It’s been a busy summer for shopper lockers with Amazon launching its Hub apartment delivery lockers, enabling residents to access packages from a range of senders and Home Depot has been installing lockers in many of its locations so customers who place online orders can easily pick up their items at the store. In addition, Walmart is installing what it calls “pickup towers.” The 16-foot orange towers, which can hold about 300 items, offer a video screen where online purchasers swipe the order confirmation bar code from their phones, and a conveyor belt then delivers their merchandise to them.
For the restaurant industry, Apex launched its self-serve, automated pick-up station for food. The Apex Hot-Holding Device is basically a double-sided food locker that lets operators load hot food at one end then alert the customer, who gets a unique pickup code so they won’t accidentally swipe someone else’s order. Apex co-developed this breakthrough technology with Little Caesars, the third largest pizza chain in the world.
So, what do all these lockers mean for the shopping experience? Evidence that shopper lockers and similar pickup options lead to shorter trips exists in the breakdown of micro-trips at Whole Foods. Micro-visits at stores with Amazon Lockers rose by 11%, per InMarket. At stores in the same cities without lockers, such trips rose by 7%.
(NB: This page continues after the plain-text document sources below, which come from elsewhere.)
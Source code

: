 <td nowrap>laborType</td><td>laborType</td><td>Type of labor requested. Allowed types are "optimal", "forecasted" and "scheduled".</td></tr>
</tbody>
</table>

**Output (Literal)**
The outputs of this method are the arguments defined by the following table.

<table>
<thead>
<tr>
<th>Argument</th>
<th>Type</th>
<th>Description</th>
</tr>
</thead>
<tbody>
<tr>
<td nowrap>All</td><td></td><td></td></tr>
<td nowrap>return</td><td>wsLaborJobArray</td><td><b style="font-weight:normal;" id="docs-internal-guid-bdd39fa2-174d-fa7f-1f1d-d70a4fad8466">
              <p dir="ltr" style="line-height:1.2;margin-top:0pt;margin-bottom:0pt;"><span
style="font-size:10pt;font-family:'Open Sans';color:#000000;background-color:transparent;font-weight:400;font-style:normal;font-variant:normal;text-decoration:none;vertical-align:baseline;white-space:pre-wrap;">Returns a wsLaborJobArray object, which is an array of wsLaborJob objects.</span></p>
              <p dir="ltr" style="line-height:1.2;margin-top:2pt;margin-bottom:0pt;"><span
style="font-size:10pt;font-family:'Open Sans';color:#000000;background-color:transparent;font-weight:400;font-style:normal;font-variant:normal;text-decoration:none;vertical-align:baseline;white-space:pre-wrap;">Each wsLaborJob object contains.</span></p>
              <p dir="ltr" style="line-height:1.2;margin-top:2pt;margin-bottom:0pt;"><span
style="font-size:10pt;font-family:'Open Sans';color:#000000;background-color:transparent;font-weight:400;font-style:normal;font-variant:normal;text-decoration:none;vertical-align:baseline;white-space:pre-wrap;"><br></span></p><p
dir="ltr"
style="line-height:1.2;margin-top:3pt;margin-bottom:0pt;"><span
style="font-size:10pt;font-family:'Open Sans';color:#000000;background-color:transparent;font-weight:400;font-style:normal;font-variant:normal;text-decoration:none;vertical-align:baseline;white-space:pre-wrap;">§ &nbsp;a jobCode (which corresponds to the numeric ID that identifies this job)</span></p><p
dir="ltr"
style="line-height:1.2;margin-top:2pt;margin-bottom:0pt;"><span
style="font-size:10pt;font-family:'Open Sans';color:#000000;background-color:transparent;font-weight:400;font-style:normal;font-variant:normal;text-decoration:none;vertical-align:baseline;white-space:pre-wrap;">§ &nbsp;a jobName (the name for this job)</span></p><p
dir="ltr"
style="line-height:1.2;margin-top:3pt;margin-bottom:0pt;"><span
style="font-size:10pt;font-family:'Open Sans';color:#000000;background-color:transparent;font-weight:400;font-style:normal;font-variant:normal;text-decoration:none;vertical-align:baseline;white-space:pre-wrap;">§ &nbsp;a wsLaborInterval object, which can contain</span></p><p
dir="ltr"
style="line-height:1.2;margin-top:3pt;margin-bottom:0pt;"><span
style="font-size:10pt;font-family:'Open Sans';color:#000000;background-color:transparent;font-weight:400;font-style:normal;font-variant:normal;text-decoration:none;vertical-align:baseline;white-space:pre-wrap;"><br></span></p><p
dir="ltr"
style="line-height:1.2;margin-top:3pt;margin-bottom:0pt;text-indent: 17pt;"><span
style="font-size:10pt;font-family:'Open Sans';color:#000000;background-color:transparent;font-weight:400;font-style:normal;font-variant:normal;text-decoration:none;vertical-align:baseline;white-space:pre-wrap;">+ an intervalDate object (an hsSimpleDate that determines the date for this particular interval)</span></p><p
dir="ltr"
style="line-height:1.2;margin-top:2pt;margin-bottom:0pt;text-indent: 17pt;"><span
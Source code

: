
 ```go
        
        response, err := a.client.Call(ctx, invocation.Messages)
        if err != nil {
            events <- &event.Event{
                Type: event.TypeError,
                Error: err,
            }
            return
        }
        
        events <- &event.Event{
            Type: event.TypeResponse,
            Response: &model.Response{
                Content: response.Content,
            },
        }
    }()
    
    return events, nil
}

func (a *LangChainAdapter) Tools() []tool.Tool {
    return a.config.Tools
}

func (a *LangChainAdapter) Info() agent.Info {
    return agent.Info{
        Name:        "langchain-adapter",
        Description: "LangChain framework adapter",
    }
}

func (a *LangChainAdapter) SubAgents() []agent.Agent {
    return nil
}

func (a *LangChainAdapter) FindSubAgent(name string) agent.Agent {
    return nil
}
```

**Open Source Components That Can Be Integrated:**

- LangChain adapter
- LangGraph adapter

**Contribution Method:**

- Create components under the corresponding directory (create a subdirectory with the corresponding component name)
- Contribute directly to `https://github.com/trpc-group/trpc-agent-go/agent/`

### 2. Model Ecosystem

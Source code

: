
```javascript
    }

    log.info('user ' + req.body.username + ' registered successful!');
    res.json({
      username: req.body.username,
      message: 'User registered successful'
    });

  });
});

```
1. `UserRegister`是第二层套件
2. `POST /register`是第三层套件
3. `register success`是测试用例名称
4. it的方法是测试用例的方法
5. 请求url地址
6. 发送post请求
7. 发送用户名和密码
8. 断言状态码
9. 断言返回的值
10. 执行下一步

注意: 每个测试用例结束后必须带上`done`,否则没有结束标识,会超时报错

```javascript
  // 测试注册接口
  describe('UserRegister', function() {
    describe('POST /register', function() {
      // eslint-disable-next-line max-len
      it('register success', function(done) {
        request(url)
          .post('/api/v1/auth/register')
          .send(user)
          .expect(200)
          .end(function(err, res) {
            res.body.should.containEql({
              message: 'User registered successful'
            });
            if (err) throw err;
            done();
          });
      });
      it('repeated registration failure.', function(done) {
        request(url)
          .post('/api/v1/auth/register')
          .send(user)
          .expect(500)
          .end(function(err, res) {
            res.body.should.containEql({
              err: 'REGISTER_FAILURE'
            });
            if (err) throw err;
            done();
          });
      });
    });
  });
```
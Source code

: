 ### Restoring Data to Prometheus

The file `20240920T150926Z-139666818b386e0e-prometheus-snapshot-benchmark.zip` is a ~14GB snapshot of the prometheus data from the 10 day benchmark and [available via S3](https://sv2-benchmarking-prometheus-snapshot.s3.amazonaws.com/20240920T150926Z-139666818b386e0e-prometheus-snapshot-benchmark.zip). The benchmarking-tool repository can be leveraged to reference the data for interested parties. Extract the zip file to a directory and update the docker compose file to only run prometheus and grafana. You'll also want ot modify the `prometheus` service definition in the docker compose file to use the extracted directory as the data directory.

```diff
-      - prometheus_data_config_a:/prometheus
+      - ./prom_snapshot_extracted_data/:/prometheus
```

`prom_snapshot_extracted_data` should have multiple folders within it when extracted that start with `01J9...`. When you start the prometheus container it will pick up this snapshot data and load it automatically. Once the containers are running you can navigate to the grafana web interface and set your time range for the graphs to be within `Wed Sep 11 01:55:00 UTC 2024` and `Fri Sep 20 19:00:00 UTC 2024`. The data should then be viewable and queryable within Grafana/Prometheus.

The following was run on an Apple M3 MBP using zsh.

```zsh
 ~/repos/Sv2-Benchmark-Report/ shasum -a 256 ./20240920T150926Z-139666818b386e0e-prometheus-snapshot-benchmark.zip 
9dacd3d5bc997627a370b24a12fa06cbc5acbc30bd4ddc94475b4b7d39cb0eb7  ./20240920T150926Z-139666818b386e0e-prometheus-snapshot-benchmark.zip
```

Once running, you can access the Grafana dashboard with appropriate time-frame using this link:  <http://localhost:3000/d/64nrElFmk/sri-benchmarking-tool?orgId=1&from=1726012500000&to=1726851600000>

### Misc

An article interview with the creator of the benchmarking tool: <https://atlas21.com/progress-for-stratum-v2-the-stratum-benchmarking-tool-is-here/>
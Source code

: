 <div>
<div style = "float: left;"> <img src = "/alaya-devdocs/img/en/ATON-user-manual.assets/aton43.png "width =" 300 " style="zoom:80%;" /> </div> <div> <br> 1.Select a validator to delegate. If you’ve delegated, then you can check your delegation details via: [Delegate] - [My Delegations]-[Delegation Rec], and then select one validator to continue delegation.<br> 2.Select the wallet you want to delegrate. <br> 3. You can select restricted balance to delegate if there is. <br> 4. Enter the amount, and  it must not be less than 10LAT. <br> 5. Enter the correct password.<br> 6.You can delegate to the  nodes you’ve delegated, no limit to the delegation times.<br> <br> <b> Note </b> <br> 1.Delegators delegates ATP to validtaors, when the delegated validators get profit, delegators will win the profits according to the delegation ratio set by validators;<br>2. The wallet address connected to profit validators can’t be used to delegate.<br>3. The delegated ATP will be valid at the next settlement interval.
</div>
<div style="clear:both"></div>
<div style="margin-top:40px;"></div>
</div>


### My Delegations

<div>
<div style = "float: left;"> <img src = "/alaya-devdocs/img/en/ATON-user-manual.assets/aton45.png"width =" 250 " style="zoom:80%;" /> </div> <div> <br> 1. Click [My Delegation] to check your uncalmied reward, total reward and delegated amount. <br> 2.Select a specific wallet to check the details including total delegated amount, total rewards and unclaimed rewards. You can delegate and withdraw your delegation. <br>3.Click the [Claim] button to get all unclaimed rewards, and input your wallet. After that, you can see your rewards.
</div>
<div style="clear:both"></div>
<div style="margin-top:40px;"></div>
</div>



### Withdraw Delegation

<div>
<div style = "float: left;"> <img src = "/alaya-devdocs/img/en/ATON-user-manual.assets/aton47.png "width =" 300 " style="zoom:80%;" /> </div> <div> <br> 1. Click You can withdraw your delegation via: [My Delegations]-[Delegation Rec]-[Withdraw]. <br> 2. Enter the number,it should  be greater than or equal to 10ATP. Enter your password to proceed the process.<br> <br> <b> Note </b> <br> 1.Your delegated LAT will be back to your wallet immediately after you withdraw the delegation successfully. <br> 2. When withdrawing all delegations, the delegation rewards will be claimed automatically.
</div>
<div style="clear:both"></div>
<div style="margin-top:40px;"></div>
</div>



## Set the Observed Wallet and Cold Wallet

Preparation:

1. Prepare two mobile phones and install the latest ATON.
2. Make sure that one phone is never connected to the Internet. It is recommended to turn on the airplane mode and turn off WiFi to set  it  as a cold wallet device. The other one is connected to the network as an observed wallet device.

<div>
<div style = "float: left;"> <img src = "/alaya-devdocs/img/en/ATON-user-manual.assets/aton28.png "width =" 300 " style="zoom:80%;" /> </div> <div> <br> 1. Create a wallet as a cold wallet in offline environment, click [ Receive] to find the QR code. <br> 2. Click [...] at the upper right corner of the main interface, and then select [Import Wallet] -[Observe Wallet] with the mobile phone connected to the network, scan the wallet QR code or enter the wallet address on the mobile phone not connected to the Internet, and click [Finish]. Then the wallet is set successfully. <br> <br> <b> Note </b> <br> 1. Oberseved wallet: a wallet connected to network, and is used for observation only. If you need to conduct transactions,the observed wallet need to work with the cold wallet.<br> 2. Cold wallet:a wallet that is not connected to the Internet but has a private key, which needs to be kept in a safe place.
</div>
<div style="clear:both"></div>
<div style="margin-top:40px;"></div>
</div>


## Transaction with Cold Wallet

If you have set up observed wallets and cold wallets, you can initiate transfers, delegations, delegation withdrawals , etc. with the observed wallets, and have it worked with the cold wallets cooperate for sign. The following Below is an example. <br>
Food for thought – 34% of shoppers who use click-and-collect shopping features (order online, pick up in-store) buy more than intended, according to research by WSL Strategic Retail. More important: 89% of those who use it are satisfied with the experience, largely because of the convenience.
What’s the market? Right now, about 40% of U.S. shoppers use click-and-collect for groceries, according to Nielsen research, and the figure is expected to increase as the service becomes more available. Nielsen and the Food Marketing Institute estimate that Americans’ total online grocery spending will reach $100 billion between 2021 and 2023.
How will the locker trend continue to affect the restaurant industry? Will we see it stick with pizza pick up orders and other hot foods like wings, etc. Or will this trend continue to grow as the online ordering market continues its growth track?